I was wondering where could i find an example of aplication for letter of good cause as i need to wright one for my self as my spausal visa kind of expired but no one can confirm that, well VFS anounce that it is last week when i apply for the extention and send me to DHA where the officer told me that in my case there was entry error and my visa is vaild and send me to the airport of my entry i CT for correction where the officer there told me that for him the visa is expired and if i want claryfiction on the lenght of my visa i should contact visa centre which issue my visa in London.
anyway my visa was issued for period of 2 years and based on that should expire mid november after 24 months but the imigration officer when i arrived to SA used "enter on or before date" shortening my visa to 22 months and 26 dys and because of that it is expired.

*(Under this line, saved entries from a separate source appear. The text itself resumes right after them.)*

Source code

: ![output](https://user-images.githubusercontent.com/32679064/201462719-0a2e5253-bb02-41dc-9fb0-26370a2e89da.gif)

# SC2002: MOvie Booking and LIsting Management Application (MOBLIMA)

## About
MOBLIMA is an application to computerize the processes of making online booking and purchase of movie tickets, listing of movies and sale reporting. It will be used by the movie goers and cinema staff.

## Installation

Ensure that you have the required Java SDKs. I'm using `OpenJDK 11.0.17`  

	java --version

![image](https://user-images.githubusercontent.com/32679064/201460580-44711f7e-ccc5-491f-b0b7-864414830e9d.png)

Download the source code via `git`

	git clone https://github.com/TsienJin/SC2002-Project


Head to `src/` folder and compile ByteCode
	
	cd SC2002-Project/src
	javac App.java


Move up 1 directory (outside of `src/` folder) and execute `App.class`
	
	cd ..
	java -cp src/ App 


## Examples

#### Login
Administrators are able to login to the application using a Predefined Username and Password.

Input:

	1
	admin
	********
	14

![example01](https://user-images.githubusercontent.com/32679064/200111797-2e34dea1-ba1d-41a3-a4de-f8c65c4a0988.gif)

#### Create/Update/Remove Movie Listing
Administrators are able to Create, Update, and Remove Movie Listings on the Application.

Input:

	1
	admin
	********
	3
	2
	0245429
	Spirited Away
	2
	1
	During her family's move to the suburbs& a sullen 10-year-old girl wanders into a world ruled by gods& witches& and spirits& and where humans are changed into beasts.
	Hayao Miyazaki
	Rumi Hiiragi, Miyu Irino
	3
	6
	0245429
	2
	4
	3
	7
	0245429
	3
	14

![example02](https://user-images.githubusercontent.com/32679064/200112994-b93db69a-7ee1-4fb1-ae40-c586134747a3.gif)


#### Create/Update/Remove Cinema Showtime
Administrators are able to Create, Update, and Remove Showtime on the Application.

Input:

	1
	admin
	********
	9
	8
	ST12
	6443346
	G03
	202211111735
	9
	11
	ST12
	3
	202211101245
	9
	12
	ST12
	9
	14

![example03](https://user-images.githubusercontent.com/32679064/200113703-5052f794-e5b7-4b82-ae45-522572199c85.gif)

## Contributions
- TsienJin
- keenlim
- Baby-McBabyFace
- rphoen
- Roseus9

So after visiting DHA again I've been advisd to be prepare to apply for (form 20) or possibly not as they will check the system if there will be power on tuesday.
As the situation is at best bizare confusing and little bit frustrating it would be helpful to see an examle of this aplication letter.


----------



## jollem (Nov 9, 2016)

artur.dogiel said:


> Hi There
> 
> I was wondering where could i find an example of aplication for letter of good cause as i need to wright one for my self as my spausal visa kind of expired but no one can confirm that, well VFS anounce that it is last week when i apply for the extention and send me to DHA where the officer told me that in my case there was entry error and my visa is vaild and send me to the airport of my entry i CT for correction where the officer there told me that for him the visa is expired and if i want claryfiction on the lenght of my visa i should contact visa centre which issue my visa in London.
> anyway my visa was issued for period of 2 years and based on that should expire mid november after 24 months but the imigration officer when i arrived to SA used "enter on or before date" shortening my visa to 22 months and 26 dys and because of that it is expired. So after visiting DHA again I've been advisd to be prepare to apply for (form 20) or possibly not as they will check the system if there will be power on tuesday.
> As the situation is at best bizare confusing and little bit frustrating it would be helpful to see an examle of this aplication letter.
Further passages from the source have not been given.